Etimológicamente la palabra aborto proviene del latín abortus, participio del verbo aborior, palabra compuesta que significa:
ab = privar y orior = levantarse, salir, aparecer, nacer.
El aborto se define como la interrupción del embarazo antes de las 20 semanas de gestación o con un peso fetal menor a 500 grs., con la consecuencia de muerte del producto de la concepción, sea éste viable o no.
El aborto puede ser espontáneo o provocado. Es espontáneo cuando se produce por alguna patología del concebido o de algún progenitor, independiente de la voluntad de ellos o terceros por lo que no hay responsabilidad directa al respecto. Ocurre generalmente durante el primer trimestre de embarazo.
El aborto provocado o voluntario se trata de aquel resultante de un acto humano en la que hay maniobras destinadas directamente a terminar con el embarazo provocando la muerte del aún no nacido. Es producido por la acción de terceras personas.
Cuando se efectúa la interrupción de un embarazo, es muy importante distinguir aquellos casos en que ésta es realizada con la intención de dar muerte al individuo de la especie humana que se está gestando, sea éste viable o no, que propiamente es un aborto, de aquellos procedimientos que sólo tienen por objeto inducir el parto interrumpiendo el embarazo, pero no el desarrollo del ser en gestación, en la perspectiva de lograr el bienestar tanto de la madre como del hijo; es decir que no implican ni en los métodos empleados ni en la intención de la eliminación deliberada del hijo. En esta última circunstancia se trata de un parto prematuro.

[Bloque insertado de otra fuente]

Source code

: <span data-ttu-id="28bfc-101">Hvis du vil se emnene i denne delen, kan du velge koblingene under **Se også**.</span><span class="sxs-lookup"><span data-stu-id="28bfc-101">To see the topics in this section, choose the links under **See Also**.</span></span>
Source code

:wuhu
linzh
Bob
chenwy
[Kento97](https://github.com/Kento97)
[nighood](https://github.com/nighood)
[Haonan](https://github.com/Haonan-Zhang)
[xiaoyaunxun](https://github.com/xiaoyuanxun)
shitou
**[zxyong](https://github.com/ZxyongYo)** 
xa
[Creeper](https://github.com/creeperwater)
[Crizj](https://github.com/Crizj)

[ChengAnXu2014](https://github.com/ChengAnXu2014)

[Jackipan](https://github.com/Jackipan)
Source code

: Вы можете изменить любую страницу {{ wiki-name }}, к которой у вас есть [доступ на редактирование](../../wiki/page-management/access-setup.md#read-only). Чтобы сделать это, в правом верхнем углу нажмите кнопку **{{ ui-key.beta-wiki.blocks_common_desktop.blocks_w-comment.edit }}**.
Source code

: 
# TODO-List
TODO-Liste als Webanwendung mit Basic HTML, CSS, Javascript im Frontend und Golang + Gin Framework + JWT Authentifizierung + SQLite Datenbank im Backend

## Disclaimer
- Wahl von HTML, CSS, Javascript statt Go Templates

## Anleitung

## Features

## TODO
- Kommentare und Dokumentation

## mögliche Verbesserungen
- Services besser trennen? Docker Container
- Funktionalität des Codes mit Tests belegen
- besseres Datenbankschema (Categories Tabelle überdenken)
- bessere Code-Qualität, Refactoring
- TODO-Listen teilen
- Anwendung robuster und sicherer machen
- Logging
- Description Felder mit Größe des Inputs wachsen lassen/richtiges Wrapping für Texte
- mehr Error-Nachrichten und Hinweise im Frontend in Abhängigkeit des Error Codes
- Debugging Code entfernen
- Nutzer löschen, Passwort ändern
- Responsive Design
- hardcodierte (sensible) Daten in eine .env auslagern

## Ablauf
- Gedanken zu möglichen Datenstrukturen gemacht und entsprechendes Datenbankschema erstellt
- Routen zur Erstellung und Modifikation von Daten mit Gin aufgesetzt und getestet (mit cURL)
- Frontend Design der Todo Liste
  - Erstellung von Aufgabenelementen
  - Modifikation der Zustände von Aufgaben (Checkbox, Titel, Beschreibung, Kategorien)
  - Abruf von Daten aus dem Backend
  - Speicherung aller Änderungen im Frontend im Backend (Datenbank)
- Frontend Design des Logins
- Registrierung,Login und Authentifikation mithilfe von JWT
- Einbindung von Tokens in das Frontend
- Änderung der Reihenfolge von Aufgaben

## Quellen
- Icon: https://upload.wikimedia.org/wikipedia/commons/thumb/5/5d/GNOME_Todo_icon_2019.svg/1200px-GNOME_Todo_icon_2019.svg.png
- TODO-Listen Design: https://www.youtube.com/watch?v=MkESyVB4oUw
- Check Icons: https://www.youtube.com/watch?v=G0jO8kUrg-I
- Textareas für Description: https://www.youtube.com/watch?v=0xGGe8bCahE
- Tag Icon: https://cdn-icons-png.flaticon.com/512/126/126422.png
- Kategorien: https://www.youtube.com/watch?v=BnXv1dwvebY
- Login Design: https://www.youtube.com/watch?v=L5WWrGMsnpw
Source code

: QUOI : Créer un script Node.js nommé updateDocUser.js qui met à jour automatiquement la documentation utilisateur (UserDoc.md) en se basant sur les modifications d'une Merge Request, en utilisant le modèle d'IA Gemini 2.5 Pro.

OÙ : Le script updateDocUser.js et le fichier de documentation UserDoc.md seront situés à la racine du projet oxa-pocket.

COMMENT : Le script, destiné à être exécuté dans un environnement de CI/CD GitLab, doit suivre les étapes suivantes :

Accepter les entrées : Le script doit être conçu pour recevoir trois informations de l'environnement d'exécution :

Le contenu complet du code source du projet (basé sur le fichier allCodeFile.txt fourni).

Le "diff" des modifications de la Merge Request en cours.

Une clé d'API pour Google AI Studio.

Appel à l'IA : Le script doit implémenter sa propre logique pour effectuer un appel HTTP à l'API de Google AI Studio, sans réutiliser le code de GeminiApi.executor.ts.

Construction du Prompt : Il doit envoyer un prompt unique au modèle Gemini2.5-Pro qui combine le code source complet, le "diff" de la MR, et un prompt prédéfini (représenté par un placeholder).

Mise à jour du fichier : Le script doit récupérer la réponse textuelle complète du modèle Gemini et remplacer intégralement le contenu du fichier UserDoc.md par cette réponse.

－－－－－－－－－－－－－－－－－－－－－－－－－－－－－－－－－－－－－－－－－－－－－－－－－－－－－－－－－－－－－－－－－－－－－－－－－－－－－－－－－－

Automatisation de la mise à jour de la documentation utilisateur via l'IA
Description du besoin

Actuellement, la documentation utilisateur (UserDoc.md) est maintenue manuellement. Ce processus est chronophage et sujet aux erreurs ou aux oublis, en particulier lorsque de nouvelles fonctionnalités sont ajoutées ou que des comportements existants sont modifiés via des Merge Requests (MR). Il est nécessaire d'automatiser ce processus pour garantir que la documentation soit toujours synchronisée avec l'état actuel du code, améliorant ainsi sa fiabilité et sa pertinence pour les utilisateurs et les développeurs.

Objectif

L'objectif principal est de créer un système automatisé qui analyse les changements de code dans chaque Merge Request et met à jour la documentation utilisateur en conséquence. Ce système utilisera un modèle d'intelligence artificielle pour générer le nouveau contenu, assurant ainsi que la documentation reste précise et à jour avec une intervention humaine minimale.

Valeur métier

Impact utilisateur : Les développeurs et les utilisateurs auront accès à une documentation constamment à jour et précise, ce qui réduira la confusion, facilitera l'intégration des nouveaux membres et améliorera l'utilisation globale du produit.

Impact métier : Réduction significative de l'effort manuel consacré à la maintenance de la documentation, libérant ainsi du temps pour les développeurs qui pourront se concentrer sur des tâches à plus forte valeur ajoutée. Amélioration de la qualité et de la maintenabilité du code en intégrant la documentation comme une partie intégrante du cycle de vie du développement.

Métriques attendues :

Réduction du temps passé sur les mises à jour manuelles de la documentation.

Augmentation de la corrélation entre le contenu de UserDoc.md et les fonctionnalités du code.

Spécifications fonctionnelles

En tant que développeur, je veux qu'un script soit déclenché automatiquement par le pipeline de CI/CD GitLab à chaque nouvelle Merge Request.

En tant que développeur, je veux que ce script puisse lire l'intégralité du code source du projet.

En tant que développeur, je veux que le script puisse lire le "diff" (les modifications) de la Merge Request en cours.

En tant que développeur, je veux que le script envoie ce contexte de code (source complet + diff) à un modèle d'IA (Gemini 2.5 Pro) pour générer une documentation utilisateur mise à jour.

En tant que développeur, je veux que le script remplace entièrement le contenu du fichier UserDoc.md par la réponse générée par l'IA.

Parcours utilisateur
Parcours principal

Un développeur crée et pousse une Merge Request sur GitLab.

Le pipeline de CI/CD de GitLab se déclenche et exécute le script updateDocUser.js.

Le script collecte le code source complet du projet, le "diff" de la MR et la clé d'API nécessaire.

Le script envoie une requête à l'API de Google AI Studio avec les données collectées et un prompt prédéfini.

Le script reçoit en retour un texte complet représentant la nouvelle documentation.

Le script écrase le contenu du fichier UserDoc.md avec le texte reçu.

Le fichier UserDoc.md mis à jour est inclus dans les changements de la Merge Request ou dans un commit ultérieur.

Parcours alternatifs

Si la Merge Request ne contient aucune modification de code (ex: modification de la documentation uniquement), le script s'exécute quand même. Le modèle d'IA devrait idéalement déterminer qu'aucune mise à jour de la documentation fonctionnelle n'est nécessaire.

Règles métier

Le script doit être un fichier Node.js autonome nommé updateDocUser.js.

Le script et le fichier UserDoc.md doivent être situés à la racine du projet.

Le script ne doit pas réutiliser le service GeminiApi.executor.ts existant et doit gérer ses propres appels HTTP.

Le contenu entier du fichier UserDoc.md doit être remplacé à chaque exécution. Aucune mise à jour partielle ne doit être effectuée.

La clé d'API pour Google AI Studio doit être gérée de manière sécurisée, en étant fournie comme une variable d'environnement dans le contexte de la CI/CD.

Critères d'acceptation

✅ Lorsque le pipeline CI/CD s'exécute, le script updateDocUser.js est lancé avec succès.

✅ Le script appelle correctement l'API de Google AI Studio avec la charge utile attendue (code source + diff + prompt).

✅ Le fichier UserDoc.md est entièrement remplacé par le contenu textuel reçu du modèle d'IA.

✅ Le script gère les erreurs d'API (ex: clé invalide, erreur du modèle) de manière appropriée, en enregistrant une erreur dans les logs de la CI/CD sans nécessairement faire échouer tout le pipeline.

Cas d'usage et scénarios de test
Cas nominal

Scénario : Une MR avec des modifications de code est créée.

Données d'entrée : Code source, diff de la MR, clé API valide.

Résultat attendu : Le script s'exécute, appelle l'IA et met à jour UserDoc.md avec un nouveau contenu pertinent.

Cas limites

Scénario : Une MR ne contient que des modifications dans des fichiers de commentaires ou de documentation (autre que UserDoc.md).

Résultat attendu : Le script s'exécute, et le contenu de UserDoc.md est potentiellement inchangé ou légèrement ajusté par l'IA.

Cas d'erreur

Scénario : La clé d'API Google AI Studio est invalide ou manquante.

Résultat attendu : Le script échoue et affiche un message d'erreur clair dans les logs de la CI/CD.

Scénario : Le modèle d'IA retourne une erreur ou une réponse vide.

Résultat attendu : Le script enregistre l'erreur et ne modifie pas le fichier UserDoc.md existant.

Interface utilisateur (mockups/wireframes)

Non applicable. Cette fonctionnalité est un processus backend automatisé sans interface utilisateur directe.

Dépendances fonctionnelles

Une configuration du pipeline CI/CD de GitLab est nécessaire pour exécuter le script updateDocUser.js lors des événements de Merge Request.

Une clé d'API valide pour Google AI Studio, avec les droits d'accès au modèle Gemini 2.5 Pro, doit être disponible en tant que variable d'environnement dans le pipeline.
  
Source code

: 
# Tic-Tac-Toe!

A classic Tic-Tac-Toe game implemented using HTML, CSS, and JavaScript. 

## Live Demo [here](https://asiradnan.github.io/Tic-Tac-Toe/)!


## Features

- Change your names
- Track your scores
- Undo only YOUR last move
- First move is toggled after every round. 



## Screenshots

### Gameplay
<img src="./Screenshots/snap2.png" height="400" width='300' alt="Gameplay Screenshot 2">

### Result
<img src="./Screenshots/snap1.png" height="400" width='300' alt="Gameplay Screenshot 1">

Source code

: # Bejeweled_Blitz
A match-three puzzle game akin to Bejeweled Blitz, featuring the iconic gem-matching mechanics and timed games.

El aborto provocado lo podemos clasificar de la siguiente manera:
Aborto “libre”: es el realizado bajo el supuesto derecho que tendría la mujer al interrumpir su embarazo, con la consecuente eliminación del fruto de la concepción, invocando para ello cualquier razón.
Aborto eugenésico: es aquel que se realiza con la intención de eliminar el feto, cuando es portador de alguna malformación menor o incompatible con la vida, o existen enfermedades genéticas, con la excusa de evitar el sufrimientos al recién nacido o a la madre. Es el caso de los fetos anencefálicos (sin cerebro), en los cuales se sabe con certeza que sobrevivirán pocas horas o en el caso del Síndrome de Down (enfermedad genética). Cuando hay malformaciones incompatibles con la vida o enfermedades genéticas invalidantes o esclavizantes sugerir un aborto, es lo mismo que decirle a una madre a la que se ha dicho que su hijo tiene una enfermedad terminal, que lo mate antes que muera para evitarle a él y ella un sufrimiento mayor.
Aborto selectivo: se refiere a la reducción fetal selectiva, que pretende eliminar, en el caso de embarazos múltiples, algunos embriones con el fin de que los otros tengan mejor posibilidad de sobrevivir. En los países donde se ha legalizado el aborto, esta práctica es habitual en los procedimientos de fecundación artificial y transferencia embrionaria FIVET.
Aborto “social”: es aquel destinado a provocar la muerte del embrión o feto en gestación cuando éste ha sido el producto de alguna agresión sexual o relación incestuosa. A este tipo de aborto se le suele denominar también aborto “por honor”.
Aborto “terapéutico”: consiste en interrumpir voluntariamente del embarazo antes de que el feto sea viable, con el fin de preservar la salud de la salud de la madre, porque corre “riesgo vital”, con el embarazo. Esto implica valorar la vida de la madre por sobre la del hijo y actuar deliberadamente eliminando la vida del hijo. Con los avances médicos en conocimientos y tecnología, prácticamente no se dan este tipo de situaciones, aunque todavía hay patologías maternas que pueden agravarse frente a un embarazo, raramente podrían causar la muerte materna y no impiden mantener ese embarazo hasta asegurar que el feto sea viable.
En cuanto a los mecanismos que se utilizan para provocar los abortos, los hay caseros, farmacológicos y quirúrgicos, pero todos con el mismo resultado de muerte del ser en gestación.